Some precious moments of life

  1. Honoured with ‘Shrestha Navayuvva Rachnakar Samman’ by former Chief Minister of Telangana Government, Shri K. Chandrasekhar Rao.
  2. Honoured with Oscar, Grammy, Jnanpith, Sahitya Akademi, Dadasaheb Phalke, Padma Bhushan and many other awards by the most revered Gulzar sahab (Sampurn Singh Kalra), the lighthouse of the world of literature and cinema, during the Sahitya Suman Samman held in Mumbai.
  3. Meeting the famous litterateur Shri Vinod Kumar Shukla Ji, honoured with Jnanpith Award.
  4. Got the privilege of meeting Mr. Perfectionist of Bollywood, actor Aamir Khan.
  5. Meeting the powerful actor Vicky Kaushal on the occasion of being honoured by Vishva Katha Rangmanch.

Today we present his satire The Wedding That Lagged Out: When Love Timed Out On Wi‑Fit 

☆ Witful Warmth# 64 ☆

☆ Satire ☆ The Wedding That Lagged Out: When Love Timed Out On Wi‑Fi… ☆ Dr. Suresh Kumar Mishra ‘Uratript’ ☆

At the very first hearing, the whole city sobbed—on the court’s streaming screen, the judge’s face froze into polite squares, and the bride and groom’s love jammed at “Reconnecting… Retrying…,” like a dying harmonium wheezing for breath. The boy pleaded, “My Lord, we upgraded the data plan,” the girl confessed, “I placed the router near the basil plant and waved incense,” and yet the seven firewalls of matrimony vanished into packet loss. The priest had sent mantras as voice notes; rice emojis showered like confetti; the garland fell, not on necks, but into a server’s hungry cache. Witnesses lived inside a WhatsApp group; someone typed “Jai!” a hundred and eight times, someone pasted “Om” like cheap wallpaper, but the priest’s last “Sampannam” burned to ash in buffering. Love these days is like signal strength—five bars displayed, call still drops. The court ruled: “Where seven steps were promised, seven kilobytes did not move—marriage annulled.” The attempt of affection rides a hotspot; the sacrament sulks in airplane mode. The clerks stamped a PDF, the registry hiccupped, and two families learned that romance has a progress bar now, and it spins longest when hearts are most afraid to look at each other.

Mourning happened through memes. Grandma sighed, “In our time, the hearth lit the rounds; now even the hearth is smart—ask Alexa to blow and it learns your sorrow.” The groom’s uncle lifted a jalebi like a philosophical question: “When the net fails, bonds fail; when it works, relations jump the railing and land in the DM.” The lights twitched on the shamiana, the DJ pounded drums like a debt collector, and the beat broke exactly where the bride’s netted sari snagged on a button of fate. This is the new society: mangalsutras weighed in cloud storage, vermillion calibrated by user interface, tenderness filtered to match the venue lighting. Autocorrect turns “in‑laws” into “in‑lows.” An old villager said, “Good it ended; at least no loans piled up.” A city boy whispered, “Bad Wi‑Fi bricked my heart.” Hearts, ah—upgraded to devices, never catching the route, only stuck in routing. Children asked, “Grandma, what is love?” She shut the phone and said, “That which connects even without signal. That.” Outside, a florist tied petals into silence. Inside, two mothers waited for the next notification: grief.

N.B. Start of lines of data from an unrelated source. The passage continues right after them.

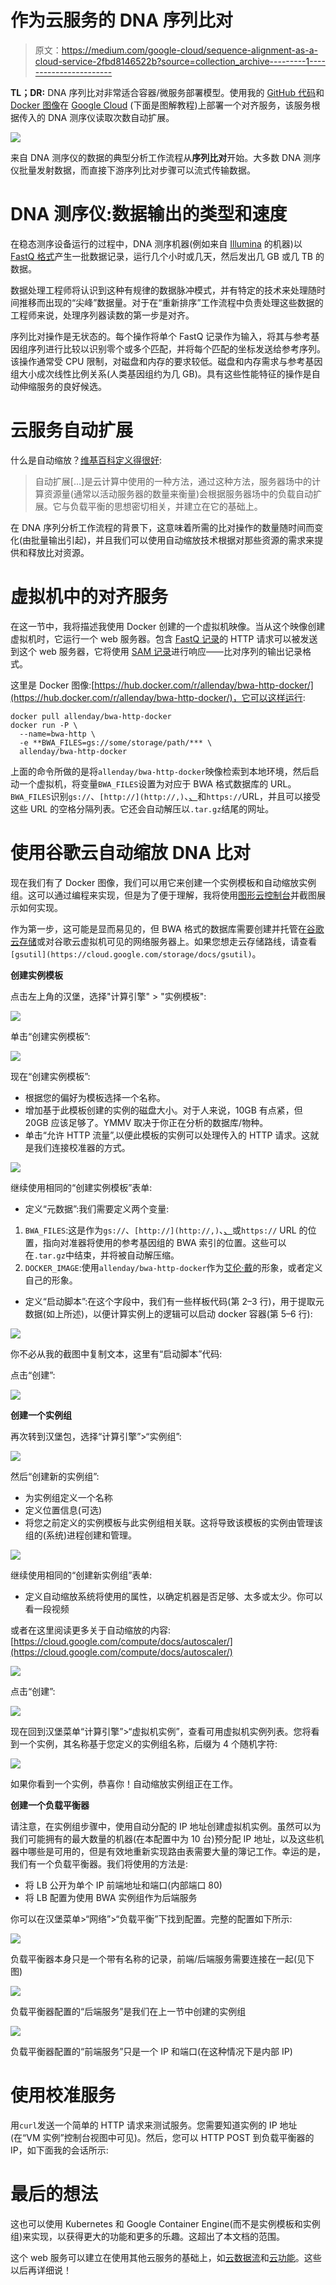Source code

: # 作为云服务的 DNA 序列比对

> 原文：<https://medium.com/google-cloud/sequence-alignment-as-a-cloud-service-2fbd8146522b?source=collection_archive---------1----------------------->

**TL；DR:** DNA 序列比对非常适合容器/微服务部署模型。使用我的 [GitHub 代码](https://github.com/allenday/bwa-http-docker)和 [Docker 图像](https://hub.docker.com/r/allenday/bwa-http-docker/)在 [Google Cloud](http://cloud.google.com) (下面是图解教程)上部署一个对齐服务，该服务根据传入的 DNA 测序仪读取次数自动扩展。

![](img/b9ca8b041e43a4a7b638b83302bd4aba.png)

来自 DNA 测序仪的数据的典型分析工作流程从**序列比对**开始。大多数 DNA 测序仪批量发射数据，而直接下游序列比对步骤可以流式传输数据。

# DNA 测序仪:数据输出的类型和速度

在稳态测序设备运行的过程中，DNA 测序机器(例如来自 [Illumina](http://illumina.com) 的机器)以 [FastQ 格式](https://en.wikipedia.org/wiki/FASTQ_format)产生一批数据记录，运行几个小时或几天，然后发出几 GB 或几 TB 的数据。

数据处理工程师将认识到这种有规律的数据脉冲模式，并有特定的技术来处理随时间推移而出现的“尖峰”数据量。对于在“重新排序”工作流程中负责处理这些数据的工程师来说，处理序列器读数的第一步是对齐。

序列比对操作是无状态的。每个操作将单个 FastQ 记录作为输入，将其与参考基因组序列进行比较以识别零个或多个匹配，并将每个匹配的坐标发送给参考序列。该操作通常受 CPU 限制，对磁盘和内存的要求较低。磁盘和内存需求与参考基因组大小成次线性比例关系(人类基因组约为几 GB)。具有这些性能特征的操作是自动伸缩服务的良好候选。

# 云服务自动扩展

什么是自动缩放？[维基百科定义得很好](https://en.wikipedia.org/wiki/Autoscaling):

> 自动扩展[…]是云计算中使用的一种方法，通过这种方法，服务器场中的计算资源量(通常以活动服务器的数量来衡量)会根据服务器场中的负载自动扩展。它与负载平衡的思想密切相关，并建立在它的基础上。

在 DNA 序列分析工作流程的背景下，这意味着所需的比对操作的数量随时间而变化(由批量输出引起)，并且我们可以使用自动缩放技术根据对那些资源的需求来提供和释放比对资源。

# 虚拟机中的对齐服务

在这一节中，我将描述我使用 Docker 创建的一个虚拟机映像。当从这个映像创建虚拟机时，它运行一个 web 服务器。包含 [FastQ 记录](https://en.wikipedia.org/wiki/FASTQ_format)的 HTTP 请求可以被发送到这个 web 服务器，它将使用 [SAM 记录](https://en.wikipedia.org/wiki/SAM_(file_format))进行响应——比对序列的输出记录格式。

这里是 Docker 图像:[https://hub.docker.com/r/allenday/bwa-http-docker/](https://hub.docker.com/r/allenday/bwa-http-docker/)，它可以这样运行:

```
docker pull allenday/bwa-http-docker
docker run -P \
  --name=bwa-http \
  -e **BWA_FILES=gs://some/storage/path/*** \
  allenday/bwa-http-docker
```

上面的命令所做的是将`allenday/bwa-http-docker`映像检索到本地环境，然后启动一个虚拟机，将变量`BWA_FILES`设置为对应于 BWA 格式数据库的 URL。`BWA_FILES`识别`gs://`、`[http://](http://,)`、[、](http://,)和`https://`URL，并且可以接受这些 URL 的空格分隔列表。它还会自动解压以`.tar.gz`结尾的网址。

# 使用谷歌云自动缩放 DNA 比对

现在我们有了 Docker 图像，我们可以用它来创建一个实例模板和自动缩放实例组。这可以通过编程来实现，但是为了便于理解，我将使用[图形云控制台](http://console.cloud.google.com)并截图展示如何实现。

作为第一步，这可能是显而易见的，但 BWA 格式的数据库需要创建并托管在[谷歌云存储](http://cloud.google.com/storage)或对谷歌云虚拟机可见的网络服务器上。如果您想走云存储路线，请查看`[gsutil](https://cloud.google.com/storage/docs/gsutil)`。

**创建实例模板**

点击左上角的汉堡，选择"计算引擎" > "实例模板":

![](img/6ed24d2715d4aa8397765a9d495de775.png)

单击“创建实例模板”:

![](img/e1c1bd6e65e467c1618d02fec5c41a9c.png)

现在“创建实例模板”:

*   根据您的偏好为模板选择一个名称。
*   增加基于此模板创建的实例的磁盘大小。对于人来说，10GB 有点紧，但 20GB 应该足够了。YMMV 取决于你正在分析的数据库/物种。
*   单击“允许 HTTP 流量”,以便此模板的实例可以处理传入的 HTTP 请求。这就是我们连接校准器的方式。

![](img/a6b966ccc2b7b71a19641c7c47e0d8d1.png)

继续使用相同的“创建实例模板”表单:

*   定义“元数据”:我们需要定义两个变量:

1.  `BWA_FILES`:这是作为`gs://`、`[http://](http://,)`、[、](http://,)或`https://` URL 的位置，指向对准器将使用的参考基因组的 BWA 索引的位置。这些可以在`.tar.gz`中结束，并将被自动解压缩。
2.  `DOCKER_IMAGE`:使用`allenday/bwa-http-docker`作为[艾伦·戴](https://medium.com/u/4671bccf7793?source=post_page-----2fbd8146522b--------------------------------)的形象，或者定义自己的形象。

*   定义“启动脚本”:在这个字段中，我们有一些样板代码(第 2–3 行)，用于提取元数据(如上所述)，以便计算实例上的逻辑可以启动 docker 容器(第 5–6 行):

![](img/cbc4e9a4b96ecda8aa614de604a33424.png)

你不必从我的截图中复制文本，这里有“启动脚本”代码:

点击“创建”:

![](img/90f20bda69eeeee18e149ad2624e1b46.png)

**创建一个实例组**

再次转到汉堡包，选择“计算引擎”>“实例组”:

![](img/a700d83f3ad8ac0dcd1538e32215552d.png)

然后“创建新的实例组”:

*   为实例组定义一个名称
*   定义位置信息(可选)
*   将您之前定义的实例模板与此实例组相关联。这将导致该模板的实例由管理该组的(系统)进程创建和管理。

![](img/8601cd8914c97ca1926da8084d714eeb.png)

继续使用相同的“创建新实例组”表单:

*   定义自动缩放系统将使用的属性，以确定机器是否足够、太多或太少。你可以看一段视频

或者在这里阅读更多关于自动缩放的内容:[https://cloud.google.com/compute/docs/autoscaler/](https://cloud.google.com/compute/docs/autoscaler/)

![](img/1af2b7c0a26aacf9e367552d42a121ea.png)

点击“创建”:

![](img/90f20bda69eeeee18e149ad2624e1b46.png)

现在回到汉堡菜单“计算引擎”>“虚拟机实例”，查看可用虚拟机实例列表。您将看到一个实例，其名称基于您定义的实例组名称，后缀为 4 个随机字符:

![](img/59e824af6eb33e39612539d3684f83bc.png)

如果你看到一个实例，恭喜你！自动缩放实例组正在工作。

**创建一个负载平衡器**

请注意，在实例组步骤中，使用自动分配的 IP 地址创建虚拟机实例。虽然可以为我们可能拥有的最大数量的机器(在本配置中为 10 台)预分配 IP 地址，以及这些机器中哪些是可用的，但是有效地重新实现路由表需要大量的簿记工作。幸运的是，我们有一个负载平衡器。我们将使用的方法是:

*   将 LB 公开为单个 IP 前端地址和端口(内部端口 80)
*   将 LB 配置为使用 BWA 实例组作为后端服务

你可以在汉堡菜单>“网络”>“负载平衡”下找到配置。完整的配置如下所示:

![](img/c3b078c40cac8cb19a95909c11a6ea96.png)

负载平衡器本身只是一个带有名称的记录，前端/后端服务需要连接在一起(见下图)

![](img/ed417e4e07b1c72d45e574f92c13c206.png)

负载平衡器配置的“后端服务”是我们在上一节中创建的实例组

![](img/c31262cc065557e955eafa691075d8ea.png)

负载平衡器配置的“前端服务”只是一个 IP 和端口(在这种情况下是内部 IP)

# **使用校准服务**

用`curl`发送一个简单的 HTTP 请求来测试服务。您需要知道实例的 IP 地址(在“VM 实例”控制台视图中可见)。然后，您可以 HTTP POST 到负载平衡器的 IP，如下面我的会话所示:

# 最后的想法

这也可以使用 Kubernetes 和 Google Container Engine(而不是实例模板和实例组)来实现，以获得更大的功能和更多的乐趣。这超出了本文档的范围。

这个 web 服务可以建立在使用其他云服务的基础上，如[云数据流](https://cloud.google.com/dataflow/)和[云功能](https://cloud.google.com/functions/)。这些以后再详细说！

Government studied the crisis systematically; a committee rose like a damp monsoon: The National Commission for Marital Connectivity. Conclusions were visionary: replace seven circumambulations with seven backup networks—two telecoms, two wifis, a neighbor’s password, a brother‑in‑law’s hotspot, and the temple’s free bandwidth as holy prasad. New curriculum for priests: Chanting With Latency, Blessings Under Low Bandwidth, and Handshake Protocols For Shy Routers. Dowry modernized: mesh routers, signal boosters, surge protectors for in‑law tempers. A muhurat app blinked: “Your karma is 5G; your Mars affliction reduced to 2.4 GHz.” Behold the reconsecration: relationships tested by ping; lifelong commitment rebranded as speed test. Will the first night be Netflix And Marriage? Or will bandwidth, like virtue, return to buffering at the decisive moment? The aunties formed a focus group: what’s the right incense for packet loss? The uncles formed a panel: whose terrace gets the external antenna? Reform marches on: priests get boom mics, brides get ring lights, and grooms get tutorials on holding eye contact without checking the chat. The great question of civilization is now a small cogwheel: will it ever stop spinning?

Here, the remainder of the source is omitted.